▶ _Exercise goal_
Using the material below, return exactly the lines between the one holding "175 time_body_gyro_jerk_min_x" and the one holding "207 time_body_accl_mag_min", inclusive, and no others.

▶ _Entries supplied_
········
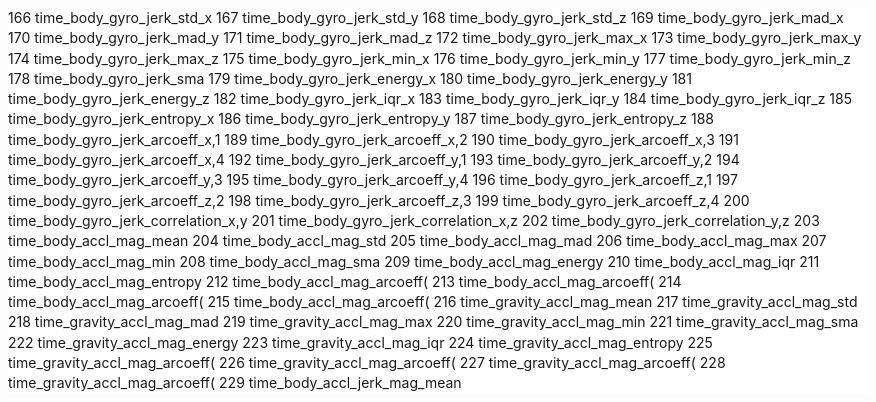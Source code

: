 166 time_body_gyro_jerk_std_x
167 time_body_gyro_jerk_std_y
168 time_body_gyro_jerk_std_z
169 time_body_gyro_jerk_mad_x
170 time_body_gyro_jerk_mad_y
171 time_body_gyro_jerk_mad_z
172 time_body_gyro_jerk_max_x
173 time_body_gyro_jerk_max_y
174 time_body_gyro_jerk_max_z
175 time_body_gyro_jerk_min_x
176 time_body_gyro_jerk_min_y
177 time_body_gyro_jerk_min_z
178 time_body_gyro_jerk_sma
179 time_body_gyro_jerk_energy_x
180 time_body_gyro_jerk_energy_y
181 time_body_gyro_jerk_energy_z
182 time_body_gyro_jerk_iqr_x
183 time_body_gyro_jerk_iqr_y
184 time_body_gyro_jerk_iqr_z
185 time_body_gyro_jerk_entropy_x
186 time_body_gyro_jerk_entropy_y
187 time_body_gyro_jerk_entropy_z
188 time_body_gyro_jerk_arcoeff_x,1
189 time_body_gyro_jerk_arcoeff_x,2
190 time_body_gyro_jerk_arcoeff_x,3
191 time_body_gyro_jerk_arcoeff_x,4
192 time_body_gyro_jerk_arcoeff_y,1
193 time_body_gyro_jerk_arcoeff_y,2
194 time_body_gyro_jerk_arcoeff_y,3
195 time_body_gyro_jerk_arcoeff_y,4
196 time_body_gyro_jerk_arcoeff_z,1
197 time_body_gyro_jerk_arcoeff_z,2
198 time_body_gyro_jerk_arcoeff_z,3
199 time_body_gyro_jerk_arcoeff_z,4
200 time_body_gyro_jerk_correlation_x,y
201 time_body_gyro_jerk_correlation_x,z
202 time_body_gyro_jerk_correlation_y,z
203 time_body_accl_mag_mean
204 time_body_accl_mag_std
205 time_body_accl_mag_mad
206 time_body_accl_mag_max
207 time_body_accl_mag_min
208 time_body_accl_mag_sma
209 time_body_accl_mag_energy
210 time_body_accl_mag_iqr
211 time_body_accl_mag_entropy
212 time_body_accl_mag_arcoeff(
213 time_body_accl_mag_arcoeff(
214 time_body_accl_mag_arcoeff(
215 time_body_accl_mag_arcoeff(
216 time_gravity_accl_mag_mean
217 time_gravity_accl_mag_std
218 time_gravity_accl_mag_mad
219 time_gravity_accl_mag_max
220 time_gravity_accl_mag_min
221 time_gravity_accl_mag_sma
222 time_gravity_accl_mag_energy
223 time_gravity_accl_mag_iqr
224 time_gravity_accl_mag_entropy
225 time_gravity_accl_mag_arcoeff(
226 time_gravity_accl_mag_arcoeff(
227 time_gravity_accl_mag_arcoeff(
228 time_gravity_accl_mag_arcoeff(
229 time_body_accl_jerk_mag_mean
········
▶ _Your solution_
175 time_body_gyro_jerk_min_x
176 time_body_gyro_jerk_min_y
177 time_body_gyro_jerk_min_z
178 time_body_gyro_jerk_sma
179 time_body_gyro_jerk_energy_x
180 time_body_gyro_jerk_energy_y
181 time_body_gyro_jerk_energy_z
182 time_body_gyro_jerk_iqr_x
183 time_body_gyro_jerk_iqr_y
184 time_body_gyro_jerk_iqr_z
185 time_body_gyro_jerk_entropy_x
186 time_body_gyro_jerk_entropy_y
187 time_body_gyro_jerk_entropy_z
188 time_body_gyro_jerk_arcoeff_x,1
189 time_body_gyro_jerk_arcoeff_x,2
190 time_body_gyro_jerk_arcoeff_x,3
191 time_body_gyro_jerk_arcoeff_x,4
192 time_body_gyro_jerk_arcoeff_y,1
193 time_body_gyro_jerk_arcoeff_y,2
194 time_body_gyro_jerk_arcoeff_y,3
195 time_body_gyro_jerk_arcoeff_y,4
196 time_body_gyro_jerk_arcoeff_z,1
197 time_body_gyro_jerk_arcoeff_z,2
198 time_body_gyro_jerk_arcoeff_z,3
199 time_body_gyro_jerk_arcoeff_z,4
200 time_body_gyro_jerk_correlation_x,y
201 time_body_gyro_jerk_correlation_x,z
202 time_body_gyro_jerk_correlation_y,z
203 time_body_accl_mag_mean
204 time_body_accl_mag_std
205 time_body_accl_mag_mad
206 time_body_accl_mag_max
207 time_body_accl_mag_min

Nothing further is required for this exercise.